| Exercise |
The records below are to be reproduced exactly, with the pictures left out.

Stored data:
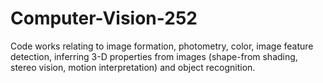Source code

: # Computer-Vision-252
Code works relating to image formation, photometry, color, image feature detection, inferring 3-D properties from images (shape-from shading, stereo vision, motion interpretation) and object recognition. 
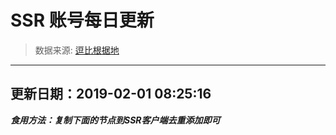 # SSR 账号每日更新 
> 数据来源: [逗比根据地](https://doub.io/sszhfx/) 
----------------------------------------------
## 更新日期：2019-02-01 08:25:16 
***食用方法：复制下面的节点到SSR客户端去重添加即可***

| Your response |
Source code

: # Computer-Vision-252
Code works relating to image formation, photometry, color, image feature detection, inferring 3-D properties from images (shape-from shading, stereo vision, motion interpretation) and object recognition. 
 # SSR 账号每日更新 
> 数据来源: [逗比根据地](https://doub.io/sszhfx/) 
----------------------------------------------
## 更新日期：2019-02-01 08:25:16 
***食用方法：复制下面的节点到SSR客户端去重添加即可***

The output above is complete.